Shortly after the release of Les Arrivistes, Louis Daquin’s 1960 adaptation of Balzac’s La Rabouilleuse, the screenwriter spoke about the difficulties of transferring the novelist’s works to the screen: “A film has a limited running time, and each Balzac novel is so colorful and so rich that one has to make a choice and eliminate many things.” Three decades later, Eric de Kuyper echoed the same thought, using Éclair’s 1910 version of Eugénie Grandet as an example of how early literary adaptations adopted a form of “extreme narrative elasticity” when distilling major novels into one reel. Of course the same can be said for other densely written works, but perhaps it was Balzac’s celebrated way of building characterization that made him such a tempting author to tackle on film.
Éclair made several Balzac adaptations under the umbrella of their Association Cinématographique des Auteurs Dramatiques (A.C.A.D.) division, of which the earliest is Eugénie Grandet. Its direction is usually attributed to Émile Chautard, but an article in Ciné-Journal, 19 November 1910, credits Armand Numès, an actor/director formerly with the Théâtre des Variétés who also worked for Pathé. Given that Chautard was the supervisor for the early A.C.A.D. films (and went on to direct Balzac’s César Birotteau, 1911, not to mention his role as Papa Goriot in Paris at Midnight), it’s likely that he had some hand in the production.
Naturally the novel’s plot has been telescoped considerably, jettisoning a number of characters who give the story the breadth of an entire society. It also significantly changes the latter half, although something of the essence remains: kind-hearted Eugénie Grandet (Germaine Dermoz) lives with her avaricious father (Karlmos) in a state of eternal penny-pinching. When his spendthrift nephew Charles (Jacques Guilhène) arrives hoping his uncle will save his father from financial ruin, his supplications are rejected, but Eugénie secretly gains access to her dowry and gives it to her cousin. In the novel, Charles’s father commits suicide, whereas the film shows the event as merely a dream: part of the wall dissolves to reveal the son’s vision of his father shooting himself. Balzac purists will understandably object to the finale, in which Charles and Eugénie live on in wedded bliss, when in the novel his callowness destroys any hope of a union.
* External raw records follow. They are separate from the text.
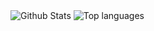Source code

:<img align="center" alt="Github Stats" src="https://github-readme-stats-orcin-beta.vercel.app/api?username=Cobaltarrena&show_icons=true&count_private=true&theme=dark" /> <img align="center" alt="Top languages" src="https://github-readme-stats-orcin-beta.vercel.app/api/top-langs/?username=Cobaltarrena&layout=compact&count_private=true&theme=dark" />
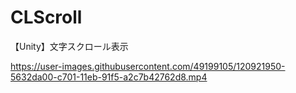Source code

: # CLScroll
【Unity】文字スクロール表示

https://user-images.githubusercontent.com/49199105/120921950-5632da00-c701-11eb-91f5-a2c7b42762d8.mp4
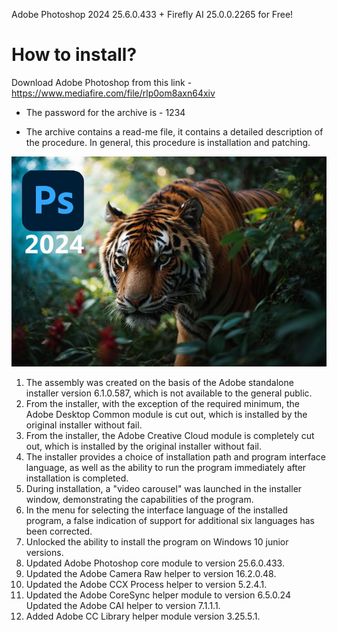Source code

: Adobe Photoshop 2024 25.6.0.433 + Firefly AI 25.0.0.2265 for Free!



# How to install?
Download Adobe Photoshop from this link - https://www.mediafire.com/file/rlp0om8axn64xiv

* The password for the archive is - 1234

* The archive contains a read-me file, it contains a detailed description of the procedure. In general, this procedure is installation and patching.

![Image alt](https://github.com/Chriesyblum/Adobe_Photoshop_2024/blob/main/Adobe%20Photoshop%202024.jpg)

1. The assembly was created on the basis of the Adobe standalone installer version 6.1.0.587, which is not available to the general public.
2. From the installer, with the exception of the required minimum, the Adobe Desktop Common module is cut out, which is installed by the original installer without fail.
3. From the installer, the Adobe Creative Cloud module is completely cut out, which is installed by the original installer without fail.
4. The installer provides a choice of installation path and program interface language, as well as the ability to run the program immediately after installation is completed.
5. During installation, a "video carousel" was launched in the installer window, demonstrating the capabilities of the program.
6. In the menu for selecting the interface language of the installed program, a false indication of support for additional six languages has been corrected.
7. Unlocked the ability to install the program on Windows 10 junior versions.
8. Updated Adobe Photoshop core module to version 25.6.0.433.
9. Updated the Adobe Camera Raw helper to version 16.2.0.48.
10. Updated the Adobe CCX Process helper to version 5.2.4.1.
11. Updated the Adobe CoreSync helper module to version 6.5.0.24 Updated the Adobe CAI helper to version 7.1.1.1.
12. Added Adobe CC Library helper module version 3.25.5.1.

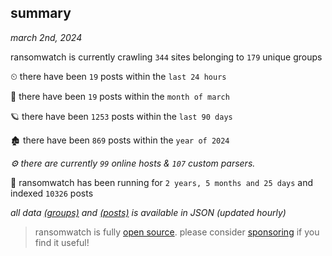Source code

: 
## summary
_march 2nd, 2024_

ransomwatch is currently crawling `344` sites belonging to `179` unique groups

⏲ there have been `19` posts within the `last 24 hours`

🦈 there have been `19` posts within the `month of march`

🪐 there have been `1253` posts within the `last 90 days`

🏚 there have been `869` posts within the `year of 2024`

_⚙️ there are currently `99` online hosts & `107` custom parsers._

🦕 ransomwatch has been running for `2 years, 5 months and 25 days` and indexed `10326` posts

_all data  [(groups)](http://ransomwhat.telemetry.ltd/groups) and [(posts)](http://ransomwhat.telemetry.ltd/posts) is available in JSON (updated hourly)_

> ransomwatch is fully [open source](https://github.com/joshhighet/ransomwatch#ransomwatch--). please consider [sponsoring](https://github.com/sponsors/joshhighet) if you find it useful!
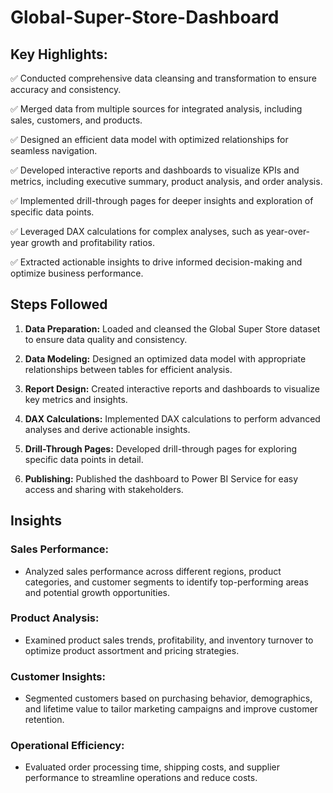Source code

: # Global-Super-Store-Dashboard

## Key Highlights:

✅ Conducted comprehensive data cleansing and transformation to ensure accuracy and consistency.

✅ Merged data from multiple sources for integrated analysis, including sales, customers, and products.

✅ Designed an efficient data model with optimized relationships for seamless navigation.

✅ Developed interactive reports and dashboards to visualize KPIs and metrics, including executive summary, product analysis, and order analysis.

✅ Implemented drill-through pages for deeper insights and exploration of specific data points.

✅ Leveraged DAX calculations for complex analyses, such as year-over-year growth and profitability ratios.

✅ Extracted actionable insights to drive informed decision-making and optimize business performance.


## Steps Followed

1. **Data Preparation:** Loaded and cleansed the Global Super Store dataset to ensure data quality and consistency.

2. **Data Modeling:** Designed an optimized data model with appropriate relationships between tables for efficient analysis.

3. **Report Design:** Created interactive reports and dashboards to visualize key metrics and insights.

4. **DAX Calculations:** Implemented DAX calculations to perform advanced analyses and derive actionable insights.

5. **Drill-Through Pages:** Developed drill-through pages for exploring specific data points in detail.

6. **Publishing:** Published the dashboard to Power BI Service for easy access and sharing with stakeholders.

## Insights

### Sales Performance:

- Analyzed sales performance across different regions, product categories, and customer segments to identify top-performing areas and potential growth opportunities.

### Product Analysis:

- Examined product sales trends, profitability, and inventory turnover to optimize product assortment and pricing strategies.

### Customer Insights:

- Segmented customers based on purchasing behavior, demographics, and lifetime value to tailor marketing campaigns and improve customer retention.

### Operational Efficiency:

- Evaluated order processing time, shipping costs, and supplier performance to streamline operations and reduce costs.




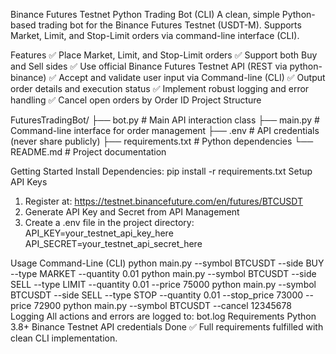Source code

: Binance Futures Testnet Python Trading Bot (CLI)
A clean, simple Python-based trading bot for the Binance Futures Testnet (USDT-M). Supports Market, Limit, and Stop-Limit orders via command-line interface (CLI).

Features
✅ Place Market, Limit, and Stop-Limit orders
✅ Support both Buy and Sell sides
✅ Use official Binance Futures Testnet API (REST via python-binance)
✅ Accept and validate user input via Command-line (CLI)
✅ Output order details and execution status
✅ Implement robust logging and error handling
✅ Cancel open orders by Order ID
Project Structure

FuturesTradingBot/
├── bot.py               # Main API interaction class
├── main.py              # Command-line interface for order management
├── .env                 # API credentials (never share publicly)
├── requirements.txt     # Python dependencies
└── README.md            # Project documentation

Getting Started
Install Dependencies:
pip install -r requirements.txt
Setup API Keys

1. Register at: https://testnet.binancefuture.com/en/futures/BTCUSDT
2. Generate API Key and Secret from API Management
3. Create a .env file in the project directory:
API_KEY=your_testnet_api_key_here
API_SECRET=your_testnet_api_secret_here

Usage
Command-Line (CLI)
python main.py --symbol BTCUSDT --side BUY --type MARKET --quantity 0.01
python main.py --symbol BTCUSDT --side SELL --type LIMIT --quantity 0.01 --price 75000
python main.py --symbol BTCUSDT --side SELL --type STOP --quantity 0.01 --stop_price 73000 --price 72900
python main.py --symbol BTCUSDT --cancel 12345678
Logging
All actions and errors are logged to: bot.log
Requirements
Python 3.8+
Binance Testnet API credentials
Done ✅
Full requirements fulfilled with clean CLI implementation.
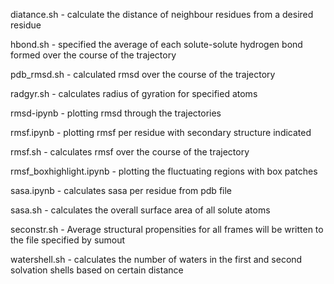 diatance.sh - calculate the distance of neighbour residues from a desired residue

hbond.sh - specified the average of each solute-solute hydrogen bond formed over the course of the trajectory

pdb_rmsd.sh - calculated rmsd over the course of the trajectory

radgyr.sh - calculates radius of gyration for specified atoms

rmsd-ipynb - plotting rmsd through the trajectories

rmsf.ipynb - plotting rmsf per residue with secondary structure indicated

rmsf.sh - calculates rmsf over the course of the trajectory

rmsf_boxhighlight.ipynb - plotting the fluctuating regions with box patches

sasa.ipynb - calculates sasa per residue from pdb file

sasa.sh - calculates the overall surface area of all solute atoms

seconstr.sh - Average structural propensities for all frames will be written to the file specified by sumout

watershell.sh - calculates the number of waters in the first and second solvation shells based on certain distance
The most famous silent cinema adaptation of Eugénie Grandet is Rex Ingram’s The Conquering Power (1921), which inspired Howard T. Dick, in his 1922 book Modern Photoplay Writing – Its Craftsmanship, to use the novel’s plot as an exercise for budding scenarists: “Take the plot of ‘Eugenie Grandet’ and explain the creative process of thought which led to the choice of characters and events.” Later in the 1920s, Alice Guy Blaché worked on an adaptation that was never realized. An Italian version directed by Roberto Roberti and starring Francesca Bertini, La figlia dell’avaro (1913), appears to be lost.

Jay Weissberg

regia/dir: Armand Numès (Émile Chautard?).
scen: ?, dal romanzo di/based on the novel by Honoré de Balzac (1833).
photog: [Auguste?] Agnel.
scg/des: G. Personne.
cast: Germaine Dermoz (Eugénie Grandet), Jacques Guilhène (Charles Grandet, suo cugino/her cousin), Karlmos (suo padre/her father), Suzanne Révonne, Charles Krauss.
prod: Éclair (série A.C.A.D.).
uscita/rel: 26.05.1910.
copia/copy: 35mm, 240 m. (orig. 295 m.), 10’ (20 fps); did./titles: FRA.
fonte/source: CNC – Centre national du cinéma et de l’image animée, Bois d’Arcy (Collections Conseil Départemental de la Charente).